While the varchar isn't actually going to reserve space in the database for the unused space, I recall versions of SQL Server having a snit about database rows being wider than some number of bytes (do not recall the exact count) and actually throwing out whatever data didn't fit. A certain number of those bytes were reserved for things internal to SQL Server.

Disadvantage of choosing large MAX value for varchar or varbinary

What's the disadvantage of choosing a large value for max when creating a varchar or varbinary column?
I'm using MS SQL but I assume this would be relevant to other dbs as well.
Thanks
That depends on whether it is ever reasonable to store a large amount of data in the particular column.
If you declare a column that would never properly store much data (i.e. an employee first name as a VARCHAR(1000)), you end up with a variety of problems
Many if not most client APIs (i.e. ODBC drivers, JDBC drivers, etc) allocate memory buffers on the client that are large enough to store the maximum size of a particular column. So even though the database only has to store the actual data, you may substantially increase the amount of memory the client application uses.
You lose the ability to drive data validation rules (or impart information about the data) from the table definition. If the database allows 1000 character first names, every application that interacts with the database will probably end up having its own rules for how large an employee name can be. If this is not mitigated by putting a stored procedure layer between all applications and the tables, this generally leads to various applications having various rules.
Murphy's Law states that if you allow 1000 characters, someone will eventually store 1000 characters in the column, or at least a value large enough to cause errors in one or more application (i.e. no one checked to see whether every application's employee name field could display 1000 characters).
Depends on the RDBMS. IIRC, MySql allocates a 2 byte overhead for varchars > 255 characters (to track the varchar length).
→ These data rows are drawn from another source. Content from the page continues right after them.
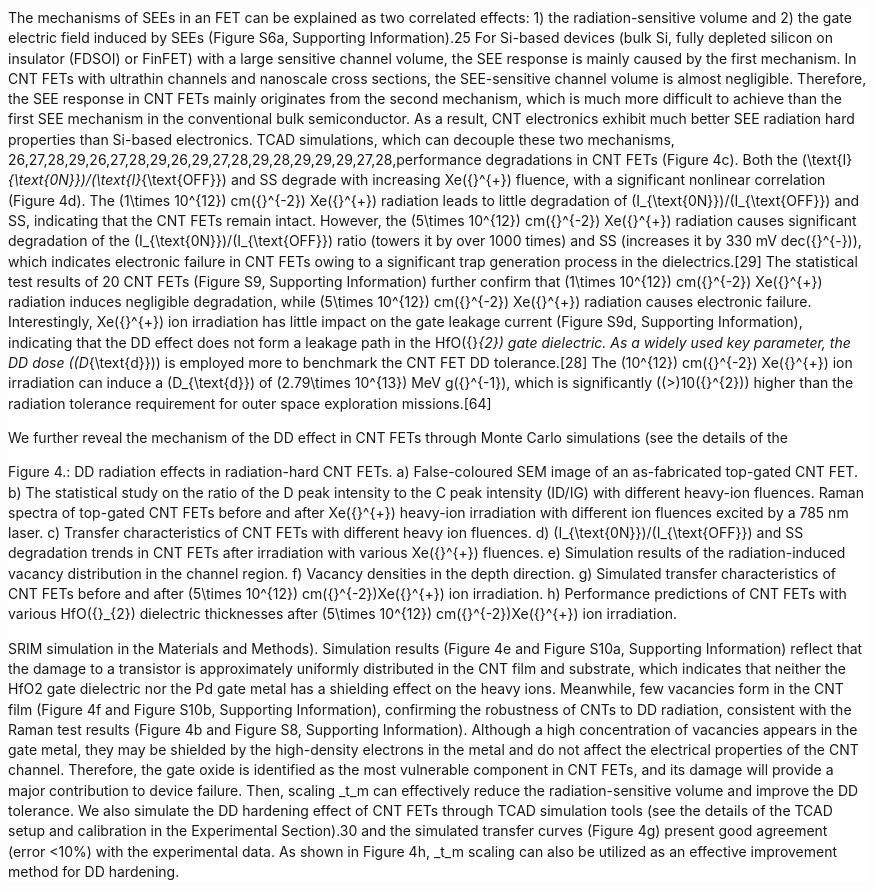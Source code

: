 The mechanisms of SEEs in an FET can be explained as two correlated effects: 1) the radiation-sensitive volume and 2) the gate electric field induced by SEEs (Figure S6a, Supporting Information).25 For Si-based devices (bulk Si, fully depleted silicon on insulator (FDSOI) or FinFET) with a large sensitive channel volume, the SEE response is mainly caused by the first mechanism. In CNT FETs with ultrathin channels and nanoscale cross sections, the SEE-sensitive channel volume is almost negligible. Therefore, the SEE response in CNT FETs mainly originates from the second mechanism, which is much more difficult to achieve than the first SEE mechanism in the conventional bulk semiconductor. As a result, CNT electronics exhibit much better SEE radiation hard properties than Si-based electronics. TCAD simulations, which can decouple these two mechanisms, 26,27,28,29,26,27,28,29,26,29,27,28,29,28,29,29,29,27,28,performance degradations in CNT FETs (Figure 4c). Both the \(\text{I}_{\text{0N}}\)/\(\text{I}_{\text{OFF}}\) and SS degrade with increasing Xe\({}^{+}\) fluence, with a significant nonlinear correlation (Figure 4d). The \(1\times 10^{12}\) cm\({}^{-2}\) Xe\({}^{+}\) radiation leads to little degradation of \(I_{\text{0N}}\)/\(I_{\text{OFF}}\) and SS, indicating that the CNT FETs remain intact. However, the \(5\times 10^{12}\) cm\({}^{-2}\) Xe\({}^{+}\) radiation causes significant degradation of the \(I_{\text{0N}}\)/\(I_{\text{OFF}}\) ratio (towers it by over 1000 times) and SS (increases it by 330 mV dec\({}^{-}\)), which indicates electronic failure in CNT FETs owing to a significant trap generation process in the dielectrics.[29] The statistical test results of 20 CNT FETs (Figure S9, Supporting Information) further confirm that \(1\times 10^{12}\) cm\({}^{-2}\) Xe\({}^{+}\) radiation induces negligible degradation, while \(5\times 10^{12}\) cm\({}^{-2}\) Xe\({}^{+}\) radiation causes electronic failure. Interestingly, Xe\({}^{+}\) ion irradiation has little impact on the gate leakage current (Figure S9d, Supporting Information), indicating that the DD effect does not form a leakage path in the HfO\({}_{2}\) gate dielectric. As a widely used key parameter, the DD dose (\(D_{\text{d}}\)) is employed more to benchmark the CNT FET DD tolerance.[28] The \(10^{12}\) cm\({}^{-2}\) Xe\({}^{+}\) ion irradiation can induce a \(D_{\text{d}}\) of \(2.79\times 10^{13}\) MeV g\({}^{-1}\), which is significantly (\(>\)10\({}^{2}\)) higher than the radiation tolerance requirement for outer space exploration missions.[64]

We further reveal the mechanism of the DD effect in CNT FETs through Monte Carlo simulations (see the details of the

Figure 4.: DD radiation effects in radiation-hard CNT FETs. a) False-coloured SEM image of an as-fabricated top-gated CNT FET. b) The statistical study on the ratio of the D peak intensity to the C peak intensity (ID/IG) with different heavy-ion fluences. Raman spectra of top-gated CNT FETs before and after Xe\({}^{+}\) heavy-ion irradiation with different ion fluences excited by a 785 nm laser. c) Transfer characteristics of CNT FETs with different heavy ion fluences. d) \(I_{\text{0N}}\)/\(I_{\text{OFF}}\) and SS degradation trends in CNT FETs after irradiation with various Xe\({}^{+}\) fluences. e) Simulation results of the radiation-induced vacancy distribution in the channel region. f) Vacancy densities in the depth direction. g) Simulated transfer characteristics of CNT FETs before and after \(5\times 10^{12}\) cm\({}^{-2}\)Xe\({}^{+}\) ion irradiation. h) Performance predictions of CNT FETs with various HfO\({}_{2}\) dielectric thicknesses after \(5\times 10^{12}\) cm\({}^{-2}\)Xe\({}^{+}\) ion irradiation.

SRIM simulation in the Materials and Methods). Simulation results (Figure 4e and Figure S10a, Supporting Information) reflect that the damage to a transistor is approximately uniformly distributed in the CNT film and substrate, which indicates that neither the HfO2 gate dielectric nor the Pd gate metal has a shielding effect on the heavy ions. Meanwhile, few vacancies form in the CNT film (Figure 4f and Figure S10b, Supporting Information), confirming the robustness of CNTs to DD radiation, consistent with the Raman test results (Figure 4b and Figure S8, Supporting Information). Although a high concentration of vacancies appears in the gate metal, they may be shielded by the high-density electrons in the metal and do not affect the electrical properties of the CNT channel. Therefore, the gate oxide is identified as the most vulnerable component in CNT FETs, and its damage will provide a major contribution to device failure. Then, scaling _t_m can effectively reduce the radiation-sensitive volume and improve the DD tolerance. We also simulate the DD hardening effect of CNT FETs through TCAD simulation tools (see the details of the TCAD setup and calibration in the Experimental Section).30 and the simulated transfer curves (Figure 4g) present good agreement (error <10%) with the experimental data. As shown in Figure 4h, _t_m scaling can also be utilized as an effective improvement method for DD hardening.
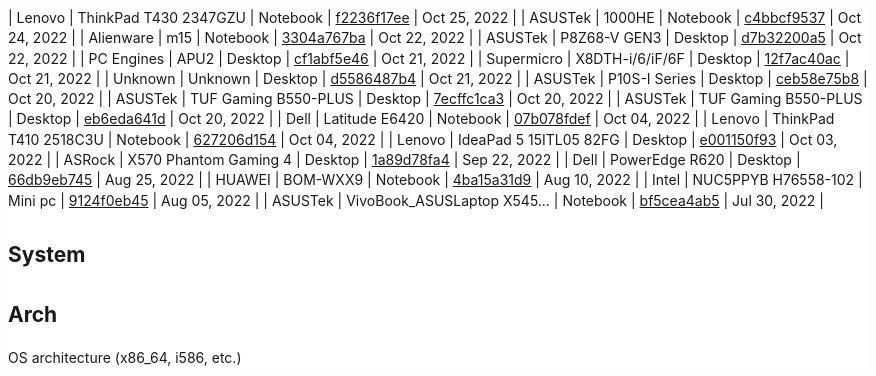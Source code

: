 | Lenovo        | ThinkPad T430 2347GZU       | Notebook    | [f2236f17ee](https://bsd-hardware.info/?probe=f2236f17ee) | Oct 25, 2022 |
| ASUSTek       | 1000HE                      | Notebook    | [c4bbcf9537](https://bsd-hardware.info/?probe=c4bbcf9537) | Oct 24, 2022 |
| Alienware     | m15                         | Notebook    | [3304a767ba](https://bsd-hardware.info/?probe=3304a767ba) | Oct 22, 2022 |
| ASUSTek       | P8Z68-V GEN3                | Desktop     | [d7b32200a5](https://bsd-hardware.info/?probe=d7b32200a5) | Oct 22, 2022 |
| PC Engines    | APU2                        | Desktop     | [cf1abf5e46](https://bsd-hardware.info/?probe=cf1abf5e46) | Oct 21, 2022 |
| Supermicro    | X8DTH-i/6/iF/6F             | Desktop     | [12f7ac40ac](https://bsd-hardware.info/?probe=12f7ac40ac) | Oct 21, 2022 |
| Unknown       | Unknown                     | Desktop     | [d5586487b4](https://bsd-hardware.info/?probe=d5586487b4) | Oct 21, 2022 |
| ASUSTek       | P10S-I Series               | Desktop     | [ceb58e75b8](https://bsd-hardware.info/?probe=ceb58e75b8) | Oct 20, 2022 |
| ASUSTek       | TUF Gaming B550-PLUS        | Desktop     | [7ecffc1ca3](https://bsd-hardware.info/?probe=7ecffc1ca3) | Oct 20, 2022 |
| ASUSTek       | TUF Gaming B550-PLUS        | Desktop     | [eb6eda641d](https://bsd-hardware.info/?probe=eb6eda641d) | Oct 20, 2022 |
| Dell          | Latitude E6420              | Notebook    | [07b078fdef](https://bsd-hardware.info/?probe=07b078fdef) | Oct 04, 2022 |
| Lenovo        | ThinkPad T410 2518C3U       | Notebook    | [627206d154](https://bsd-hardware.info/?probe=627206d154) | Oct 04, 2022 |
| Lenovo        | IdeaPad 5 15ITL05 82FG      | Desktop     | [e001150f93](https://bsd-hardware.info/?probe=e001150f93) | Oct 03, 2022 |
| ASRock        | X570 Phantom Gaming 4       | Desktop     | [1a89d78fa4](https://bsd-hardware.info/?probe=1a89d78fa4) | Sep 22, 2022 |
| Dell          | PowerEdge R620              | Desktop     | [66db9eb745](https://bsd-hardware.info/?probe=66db9eb745) | Aug 25, 2022 |
| HUAWEI        | BOM-WXX9                    | Notebook    | [4ba15a31d9](https://bsd-hardware.info/?probe=4ba15a31d9) | Aug 10, 2022 |
| Intel         | NUC5PPYB H76558-102         | Mini pc     | [9124f0eb45](https://bsd-hardware.info/?probe=9124f0eb45) | Aug 05, 2022 |
| ASUSTek       | VivoBook_ASUSLaptop X545... | Notebook    | [bf5cea4ab5](https://bsd-hardware.info/?probe=bf5cea4ab5) | Jul 30, 2022 |

System
------

Arch
----

OS architecture (x86_64, i586, etc.)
MSSQL <= 2000 would allow you to allocate a row size > 8060 bytes, but would fail if you tried to INSERT or UPDATE a row that actually exceeded 8060 bytes. SQL 2005[1] allows the insert, but will allocate a new page for the overflow and leave a pointer behind. This, obviously, impacts performance.
[1] varchar(max) is somewhat of a special case, but will also allocate an overflow page if the length of the field is > 8000 or the row > 8060. This is with MSSQL defaults, and behavior can change with the large types in data row option.
You could be adding a risk of breaking your application if a large data got in somehow (like from an external interface) and your app isn't designed to handle it.
As a good design, you should always limit the size of the fields to a realistic value.